Jill the woman was gone from the chamber. Only the falcon stood on the windowsill, stretching its wings and ruffling its feathers in a last shudder against the cold.
With a soft cry she leapt and flew, flapping steadily till she cleared the dun, then gliding on the currents up, ever up, circling round the hills of Cengarn. Although the falcon form existed on the physical, Jill’s consciousness remained on the etheric plane, so that she saw the trees and fields glowing a dull brownish-red from their vegetable auras, spotted here and there with the yellow ovoid auras of cows or horses huddled together — The dun, the walls, the town itself—all wore the dull black of stone and dead wood. Here and there a brightly colored aura of a human being moved down a street or strolled across the dun ward and once, down in town, she saw the metallic aura, copper streaked with steel-gray, of
a dwarf trotting purposefully along. Out in the valley to the west of the town the fast-running stream sent up its exhalation of elemental force, like a towering silver veil shifting and hovering above the physical water.

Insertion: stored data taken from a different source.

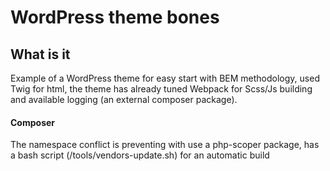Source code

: # WordPress theme bones

## What is it
Example of a WordPress theme for easy start with BEM methodology, used Twig for html,  the theme has already tuned Webpack for Scss/Js building and available logging (an external composer package).

#### Composer
The namespace conflict is preventing with use a php-scoper package, has a bash script (/tools/vendors-update.sh) for an automatic build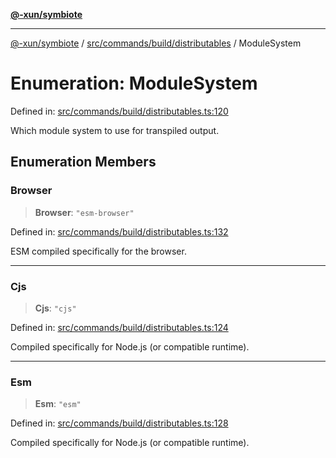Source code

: [**@-xun/symbiote**](../../../../../README.md)

***

[@-xun/symbiote](../../../../../README.md) / [src/commands/build/distributables](../README.md) / ModuleSystem

# Enumeration: ModuleSystem

Defined in: [src/commands/build/distributables.ts:120](https://github.com/Xunnamius/symbiote/blob/83ef2df2474c2254d82f0b3ae0574d283c20aaeb/src/commands/build/distributables.ts#L120)

Which module system to use for transpiled output.

## Enumeration Members

### Browser

> **Browser**: `"esm-browser"`

Defined in: [src/commands/build/distributables.ts:132](https://github.com/Xunnamius/symbiote/blob/83ef2df2474c2254d82f0b3ae0574d283c20aaeb/src/commands/build/distributables.ts#L132)

ESM compiled specifically for the browser.

***

### Cjs

> **Cjs**: `"cjs"`

Defined in: [src/commands/build/distributables.ts:124](https://github.com/Xunnamius/symbiote/blob/83ef2df2474c2254d82f0b3ae0574d283c20aaeb/src/commands/build/distributables.ts#L124)

Compiled specifically for Node.js (or compatible runtime).

***

### Esm

> **Esm**: `"esm"`

Defined in: [src/commands/build/distributables.ts:128](https://github.com/Xunnamius/symbiote/blob/83ef2df2474c2254d82f0b3ae0574d283c20aaeb/src/commands/build/distributables.ts#L128)

Compiled specifically for Node.js (or compatible runtime).
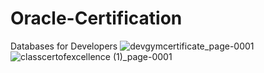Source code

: # Oracle-Certification
Databases for Developers
![devgymcertificate_page-0001](https://github.com/user-attachments/assets/07d07f9e-26ff-4411-be9b-0cccfbfba3aa)
![classcertofexcellence (1)_page-0001](https://github.com/user-attachments/assets/7773418d-76cd-4261-a6cc-df37a3d4c910)
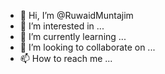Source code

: - 👋 Hi, I’m @RuwaidMuntajim
- 👀 I’m interested in ...
- 🌱 I’m currently learning ...
- 💞️ I’m looking to collaborate on ...
- 📫 How to reach me ...

<!---
RuwaidMuntajim/RuwaidMuntajim is a ✨ special ✨ repository because its `README.md` (this file) appears on your GitHub profile.
You can click the Preview link to take a look at your changes.
--->
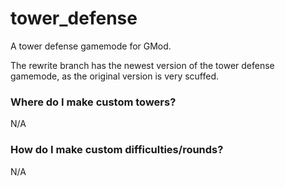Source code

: # tower_defense
A tower defense gamemode for GMod.

The rewrite branch has the newest version of the tower defense gamemode, as the original version is very scuffed.

### Where do I make custom towers?
N/A

### How do I make custom difficulties/rounds?
N/A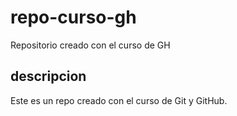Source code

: # repo-curso-gh
Repositorio creado con el curso de GH

## descripcion
Este es un repo creado con el curso de Git y GitHub.
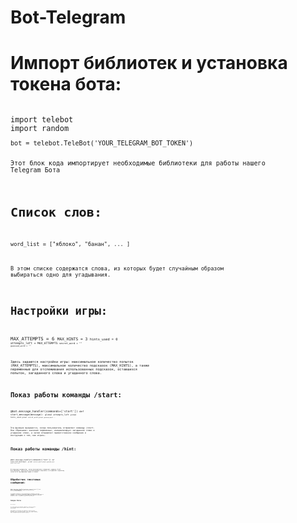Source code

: # Bot-Telegram

# Импорт библиотек и установка токена бота:

<code>
import telebot
import random
<code>
bot = telebot.TeleBot('YOUR_TELEGRAM_BOT_TOKEN')

Этот блок кода импортирует необходимые библиотеки для работы нашего Telegram Бота

# Список слов:

<code>word_list = ["яблоко", "банан", ... ]

В этом списке содержатся слова, из которых будет случайным образом выбираться одно для угадывания.

# Настройки игры:

<code>MAX_ATTEMPTS = 6
<code>MAX_HINTS = 3
<code>hints_used = 0
<code>attempts_left = MAX_ATTEMPTS
<code>secret_word = ""
<code>guessed_word = ""

Здесь задаются настройки игры: максимальное количество попыток (MAX_ATTEMPTS), максимальное количество подсказок (MAX_HINTS), а также переменные для отслеживания использованных подсказок, оставшихся попыток, загаданного слова и угаданного слова.

# Показ работы команды /start:

<code>@bot.message_handler(commands=['start'])
<code>def start_message(message):
    <code>global attempts_left
    <code>global hints_used
    <code>global secret_word
    <code>global guessed_word
    ...

Эта функция вызывается, когда пользователь отправляет команду /start. Она сбрасывает значения переменных, инициализирует загаданное слово и угаданное слово, а затем отправляет приветственное сообщение и инструкцию о том, как играть.

# Показ работы команды /hint:

<code>@bot.message_handler(commands=['hint'])
<code>def send_hint(message):
    <code>global secret_word
    <code>global guessed_word
    <code>global hints_used
    ...

Эта функция вызывается, когда пользователь отправляет команду /hint. Она проверяет количество использованных подсказок и отправляет подсказку (если есть неугаданные буквы в слове).

# Обработчик текстовых сообщений:

<code>@bot.message_handler(content_types=['text'])
<code>def check_letter(message):
   <code>global guessed_word
    <code>global secret_word
    <code>global attempts_left
    ...

Эта функция вызывается, когда пользователь отправляет текстовое сообщение. Она проверяет содержимое сообщения (должна быть одна буква) и проверяет, есть ли эта буква в загаданном слове. Затем она обновляет угаданное слово и отправляет результат пользователю.

# Запуск бота:

<code>bot.polling()

Этот метод начинает прослушивание сообщений от Telegram и вызывает соответствующие обработчики для обработки команд и сообщений пользователей.

Таким образом, код реализует игру "Виселица" в Telegram, где бот загадывает слово, а пользователь должен угадать его, отправляя буквы. Пользователь может использовать команду /hint, чтобы получить подсказку, и бот отслеживает количество попыток и подсказок.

Everything seemed peaceful, everything seemed safe, even when she circled out some miles. She saw no enemy soldiers, no ravens, no dweomerworkers, nothing or no one out of place. She decided that this other shape-changer, if indeed there were one, had to be flying for home and safety as fast as his or her wings could beat, wherever that home might be. Without the band of raiders for support, to carry its food and human clothing, the raven would be helpless in a wilderness. And where was that home? That, she hoped, Meer could tell her, or, at the least, give her the information she needed to discover it on her own. With a flip of a wing she turned, riding the night wind, heading back for the dun.
And yet, just as she had the town in sight, she saw something—someone—circling high above the walls, a bird form, all right, but far too large for an ordinary creature. As the other bird turned and began flying in her direction, Jill sprang higher, soaring in an easy circle to gain height and thus advantage. Yet, as the other mazrak flew close, she could see that it was no raven, but rather a strangely indeterminate gray bird, something like a linnet, but its feathers bore no markings at all Dallandra—come through to the physical plane in the bird form! Without thinking Jill stooped and plunged, plummeting straight down like the falcon her body indeed was. With a shriek of terror the gray linnet broke course and flapped wildly away, heading for a copse: Cursing her bad manners, Jill broke from her plunge and followed more slowly, though she could still outfly the clumsier linnet.
“Dalla, it’s just me!” Jill sent the words on a wave of etheric thought rather than sound. “My apologies! I didn’t mean to frighten you. The wretched falcon took me over for a moment.”
A wave of wordless relief floated back in answer.
Since the trees were far too small to shelter a pair of birds of their size, they circled down and lighted on the ground underneath, hopping a little to find footing on the uncongenial earth. The linnet shook herself and preened a few feathers on her breast to calm herself down.